The NIST team included Wai Cheong “Andy” Tam and Anthony Putorti.

Discarded lithium-ion batteries have been the cause of numerous fires at electronics and metals recycling plants, material recovery facilities (MRFs) and waste transfer stations.

According to NIST, a lithium-ion battery doesn’t produce much smoke to detect during the first stages of failure, making the fires dangerous because they get "blisteringly hot" almost instantly.

“While watching videos of exploding batteries, I noticed something interesting," Tam says. "Right before the fire started, the safety valve in the battery broke and it made this little noise. I thought we might be able to use that.”

Tam and NIST acknowledge they are not the first to notice the sound, but a barrier to following up on the finding is the existence of other sounds that are similar to a breaking safety valve, such as using a stapler or dropping a paper clip.

Tam and Putorti, though, have trained a machine-learning algorithm to recognize the distinct noise of a lithium-ion battery safety valve breaking.

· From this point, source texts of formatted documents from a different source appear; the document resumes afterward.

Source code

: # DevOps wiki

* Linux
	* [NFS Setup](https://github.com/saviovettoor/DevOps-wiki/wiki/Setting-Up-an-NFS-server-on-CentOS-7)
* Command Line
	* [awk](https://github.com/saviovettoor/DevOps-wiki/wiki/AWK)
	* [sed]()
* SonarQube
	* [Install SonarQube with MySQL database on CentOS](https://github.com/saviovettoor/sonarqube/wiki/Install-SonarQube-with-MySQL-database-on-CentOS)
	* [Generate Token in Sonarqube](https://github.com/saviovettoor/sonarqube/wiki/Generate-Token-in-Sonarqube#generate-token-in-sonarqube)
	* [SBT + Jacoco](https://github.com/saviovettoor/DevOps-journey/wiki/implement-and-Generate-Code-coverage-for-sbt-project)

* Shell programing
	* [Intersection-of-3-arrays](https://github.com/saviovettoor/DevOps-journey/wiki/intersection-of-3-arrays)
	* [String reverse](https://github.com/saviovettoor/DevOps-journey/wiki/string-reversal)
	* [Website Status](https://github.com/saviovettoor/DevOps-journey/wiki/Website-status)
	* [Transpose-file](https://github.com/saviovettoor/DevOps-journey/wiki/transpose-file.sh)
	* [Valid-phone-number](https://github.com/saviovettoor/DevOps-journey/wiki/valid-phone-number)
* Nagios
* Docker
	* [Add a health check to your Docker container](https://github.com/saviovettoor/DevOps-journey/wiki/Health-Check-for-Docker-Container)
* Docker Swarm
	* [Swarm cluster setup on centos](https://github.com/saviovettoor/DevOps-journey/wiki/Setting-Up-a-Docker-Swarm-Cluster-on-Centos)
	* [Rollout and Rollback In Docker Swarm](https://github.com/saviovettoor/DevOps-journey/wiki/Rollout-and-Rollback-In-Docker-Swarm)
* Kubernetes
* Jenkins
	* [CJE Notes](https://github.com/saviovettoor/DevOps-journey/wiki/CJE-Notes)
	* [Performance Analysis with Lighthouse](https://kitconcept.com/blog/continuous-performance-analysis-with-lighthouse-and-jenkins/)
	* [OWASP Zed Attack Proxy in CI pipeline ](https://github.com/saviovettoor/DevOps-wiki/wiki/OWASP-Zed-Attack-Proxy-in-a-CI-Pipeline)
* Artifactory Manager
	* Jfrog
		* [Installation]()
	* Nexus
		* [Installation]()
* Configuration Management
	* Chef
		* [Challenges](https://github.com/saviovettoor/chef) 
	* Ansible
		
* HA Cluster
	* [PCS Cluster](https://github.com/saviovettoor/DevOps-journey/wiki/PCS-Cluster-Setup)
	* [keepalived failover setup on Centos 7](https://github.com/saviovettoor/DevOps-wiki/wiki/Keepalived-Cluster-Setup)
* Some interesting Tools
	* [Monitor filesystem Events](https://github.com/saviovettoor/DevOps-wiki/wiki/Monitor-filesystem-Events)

The duo worked in collaboration with a laboratory at Xi’an University of Science and Technology in China, gaining access to recorded audio from 38 exploding batteries. They tweaked the speed and pitch of those recordings to expand them into more than 1,000 unique audio samples they could use to teach the software what a breaking safety valve sounds like.

Using a microphone mounted on a camera, the researchers reportedly detected the sound of an overheating battery correctly 94 percent of the time.

To what extent the sound detection technique can be tied to current fire suppression methods in the recycling and waste sectors likely will take additional research.